DATA TO EXAMINE:
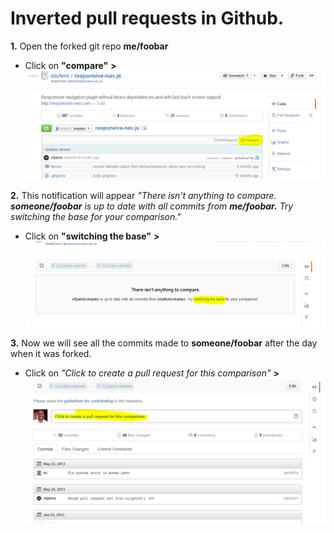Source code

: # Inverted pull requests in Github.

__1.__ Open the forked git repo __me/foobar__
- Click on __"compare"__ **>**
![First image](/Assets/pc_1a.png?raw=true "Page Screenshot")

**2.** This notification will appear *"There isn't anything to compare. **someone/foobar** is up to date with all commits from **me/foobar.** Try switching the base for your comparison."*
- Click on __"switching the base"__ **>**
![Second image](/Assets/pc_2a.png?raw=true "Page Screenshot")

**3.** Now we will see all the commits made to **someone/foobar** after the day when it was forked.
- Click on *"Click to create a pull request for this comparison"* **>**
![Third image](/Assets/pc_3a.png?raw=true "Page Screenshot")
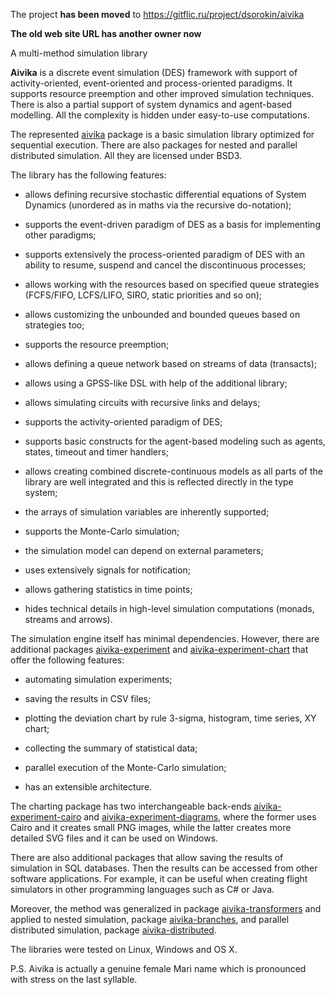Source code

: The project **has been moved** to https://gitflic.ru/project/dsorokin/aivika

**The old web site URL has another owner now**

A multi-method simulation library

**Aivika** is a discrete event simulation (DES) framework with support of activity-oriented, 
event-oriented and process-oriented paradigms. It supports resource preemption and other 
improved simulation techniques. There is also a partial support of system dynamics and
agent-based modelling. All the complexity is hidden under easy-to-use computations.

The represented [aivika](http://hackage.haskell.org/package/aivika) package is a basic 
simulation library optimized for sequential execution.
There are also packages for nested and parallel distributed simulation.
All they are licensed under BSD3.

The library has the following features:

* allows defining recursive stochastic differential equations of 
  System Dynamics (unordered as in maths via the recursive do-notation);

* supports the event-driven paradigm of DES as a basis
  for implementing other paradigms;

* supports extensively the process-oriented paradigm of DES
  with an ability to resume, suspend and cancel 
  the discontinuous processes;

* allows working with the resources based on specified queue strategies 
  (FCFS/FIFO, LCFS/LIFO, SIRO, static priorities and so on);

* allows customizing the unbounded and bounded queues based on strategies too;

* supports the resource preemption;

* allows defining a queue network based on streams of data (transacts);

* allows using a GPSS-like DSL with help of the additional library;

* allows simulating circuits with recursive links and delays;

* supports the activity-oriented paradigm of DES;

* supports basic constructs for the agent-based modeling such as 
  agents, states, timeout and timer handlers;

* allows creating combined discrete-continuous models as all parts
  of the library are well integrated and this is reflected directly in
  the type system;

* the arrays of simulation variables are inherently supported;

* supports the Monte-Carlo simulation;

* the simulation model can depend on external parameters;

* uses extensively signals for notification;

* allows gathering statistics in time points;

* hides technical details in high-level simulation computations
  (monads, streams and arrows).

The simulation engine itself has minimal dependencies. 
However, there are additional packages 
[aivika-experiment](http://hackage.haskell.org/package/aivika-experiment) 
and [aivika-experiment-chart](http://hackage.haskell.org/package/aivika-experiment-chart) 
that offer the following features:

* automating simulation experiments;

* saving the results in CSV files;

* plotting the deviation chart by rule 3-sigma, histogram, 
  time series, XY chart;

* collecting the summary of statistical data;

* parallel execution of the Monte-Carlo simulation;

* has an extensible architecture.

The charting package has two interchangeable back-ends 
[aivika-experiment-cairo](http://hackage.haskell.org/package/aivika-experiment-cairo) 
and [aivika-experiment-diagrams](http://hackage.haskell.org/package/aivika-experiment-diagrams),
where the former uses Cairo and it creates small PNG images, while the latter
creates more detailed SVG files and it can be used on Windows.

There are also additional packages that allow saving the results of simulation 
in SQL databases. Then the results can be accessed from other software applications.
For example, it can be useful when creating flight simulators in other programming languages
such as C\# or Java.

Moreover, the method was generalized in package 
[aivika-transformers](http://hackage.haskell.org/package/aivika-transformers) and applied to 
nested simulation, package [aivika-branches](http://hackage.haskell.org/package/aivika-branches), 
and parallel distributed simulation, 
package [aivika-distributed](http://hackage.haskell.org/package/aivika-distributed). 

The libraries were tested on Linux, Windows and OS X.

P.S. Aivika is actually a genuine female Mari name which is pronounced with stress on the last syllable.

PROMPT: Select all lines with the word "oriented" from the entries above.

OUTPUT BELOW:
**Aivika** is a discrete event simulation (DES) framework with support of activity-oriented, 
event-oriented and process-oriented paradigms. It supports resource preemption and other 
* supports extensively the process-oriented paradigm of DES
* supports the activity-oriented paradigm of DES;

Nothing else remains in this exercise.